Numpy-NN

Neural nets from scratch in numpy with:

• MSE/cross-entropy loss, ELU/Sigmoid/Softmax activation functions, Xavier initialization
• Optional L1/2 regularization
• Batch normalization
• Gradient clipping
• Dropout
• Nesterov and standard momentum
• Optional learning-rate scheduling
• Adam, RMSprop, Adagrad, and Adadelta optimizers
• And more

Hyperparameters and implementation details

The project is implemented in three parts: Network, Layer, and Accessories

Network

The network class creates a dense, homogenous MLP and is mainly a dummy example of a network built using the real star of the show - the layer class. The following, taken from docstrings in the code, describe the two most complex elements, the constructor and the train function. The other, less complex functions documented with light comments in the code:

__init__: Initialize a dense network of layers with the uniform parameters (i.e. all layers have the same activation function, learning rate, etc. Not necessary but useful for demonstration purposes)

Args:

• layer_counts:list - a list of each layer's neuron count, including the input layer
• init_function:function - initialization function overloaded to allow either one or two dimensions (bias vector length or weight matrix dimensions)
• activation_function:function - activation function for all layers except, optionally, the output layer
• loss_function:function - loss function for the output layer
• learning_rate_function:function - function accepting one parameter (the current timestep, equal to the total number of mini-batches performed so far) and returning a learning rate. Only used on learning-rate-based optimizers
• out_activation_function:function - activation function for the output layer, defaults to activationFunction
• dropout:float - probability of keeping a unit during dropout (set to 1 for no dropout)
• do_momentum:bool - whether to use momentum (only applies if adaptive_type isn't set)
• momentum_is_nesterov:bool - whether to use nesterov acceleration if/when we do momentum
• decay_rate:float - decay rate for momentum and RMSprop-like optimizers (equal to beta1 in adam)
• second_rms_decay_rate:float - separate decay rate for the second RMS in adam-like optimizers (equal to beta2 in adam)
• adaptive_type:string - preset optimizer type, overrides momentum-related parameters - one of [None, "adagrad", "adam", "rmsprop", or "adadelta"]
• RMS_epsilon:float - epsilon value for RMS-like optimizers

train: Train the network

Args:

• input:np.array - input data, formulated as an array of arrays of inputs
• labels:np.array - labels for the input data, in the form of an array of arrays of target outputs
• do_test:bool - whether to test the network after each epoch. Must also provide test_data and test_labels if True
• test_data:np.array - input data for testing in between epochs. Required if do_test is True
• test_labels:np.array - labels for the test data. Required if do_test is True
• batch_size:int - mini-batch size
• epochs:int - number of epochs to train for
• norm_type:int - type of penalty term to use, L1 if 1, L2 if 2, otherwise no penalty
• batch_norm:bool - whether to normalize each mini-batch to mean 0, std 1
• clip_at:float - value to clip accumulated gradients at

Layer

The layer class is an extensible representation of a network layer, plugging in components from the accessories module to change its behavior. In principle, many more kinds of network than the simple dense MLP implemented in network can be built with this class.

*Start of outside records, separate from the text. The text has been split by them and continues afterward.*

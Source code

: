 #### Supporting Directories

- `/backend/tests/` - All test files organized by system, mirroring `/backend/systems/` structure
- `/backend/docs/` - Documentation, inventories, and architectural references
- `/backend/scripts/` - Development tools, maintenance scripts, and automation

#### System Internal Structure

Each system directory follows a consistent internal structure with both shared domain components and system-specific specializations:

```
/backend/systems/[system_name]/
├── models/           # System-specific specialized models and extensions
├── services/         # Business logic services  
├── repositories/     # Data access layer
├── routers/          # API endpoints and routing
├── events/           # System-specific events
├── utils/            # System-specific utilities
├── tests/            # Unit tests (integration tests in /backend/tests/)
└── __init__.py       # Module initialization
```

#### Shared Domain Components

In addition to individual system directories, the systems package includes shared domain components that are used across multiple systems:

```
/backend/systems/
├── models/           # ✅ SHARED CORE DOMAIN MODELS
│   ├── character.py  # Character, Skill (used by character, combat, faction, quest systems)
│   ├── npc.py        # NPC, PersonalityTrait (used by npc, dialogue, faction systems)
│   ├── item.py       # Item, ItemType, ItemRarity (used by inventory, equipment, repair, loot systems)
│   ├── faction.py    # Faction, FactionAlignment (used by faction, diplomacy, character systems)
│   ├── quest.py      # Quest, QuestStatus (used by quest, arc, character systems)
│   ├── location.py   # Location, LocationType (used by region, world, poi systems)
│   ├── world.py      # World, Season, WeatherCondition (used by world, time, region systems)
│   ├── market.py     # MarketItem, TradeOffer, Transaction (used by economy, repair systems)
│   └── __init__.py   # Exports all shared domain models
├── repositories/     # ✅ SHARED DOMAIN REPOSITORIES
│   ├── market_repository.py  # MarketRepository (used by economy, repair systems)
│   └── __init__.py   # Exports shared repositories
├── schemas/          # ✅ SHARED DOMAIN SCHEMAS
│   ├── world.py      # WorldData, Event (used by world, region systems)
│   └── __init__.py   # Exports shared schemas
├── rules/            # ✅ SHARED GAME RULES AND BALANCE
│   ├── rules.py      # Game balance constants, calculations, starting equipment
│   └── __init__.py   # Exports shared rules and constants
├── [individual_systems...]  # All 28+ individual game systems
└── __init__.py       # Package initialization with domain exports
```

__init__ Initialize a single layer for a neural network

Args:

• self_neurons:int - number of neurons in this layer
• previous_layer_neurons:int - number of neurons in the layer to the left of this one (for initializing weights)
• initialization_function:function - overloaded:function accepting either bias vector length or weight matrix dimensions and returning an initialized tensor of this shape
• activation_function:function - activation:function for this layer
• learning_rate_function:function -:function accepting one parameter (the current timestep) and returning a learning rate
• do_momentum:bool - whether to use momentum (only applies if adaptive_type isn't set)
• momentum_is_nesterov:bool - whether to use nesterov acceleration if/when we do momentum (whether we subtract the momentum term from the weights when doing a non-inference forward pass)
• decay_rate:float - decay rate for momentum and RMSprop-like optimizers (equal to beta in adam and adadelta)
• second_rms_decay_rate:float - separate decay rate for the second RMS in adadelta and adam
• adaptive_type:string - preset optimizer type, overrides momentum-related parameters - one of [None, "adagrad", "adam", "rmsprop", or "adadelta"]
• RMS_epsilon:float - epsilon value for RMS-like preset optimizers

Accessories

The accessories class contains pluggable, modifiable functions like the partial backpropagation algorithm, initializers, utilities, and activation functions that can be passed to the Network and Layer classes to customize their behavior.

Data

The example net trains on the MNIST dataset loaded with dataLoader.py, but any two numpy arrays - one full of flattened input activations and one of the target outputs - will work to train the network class.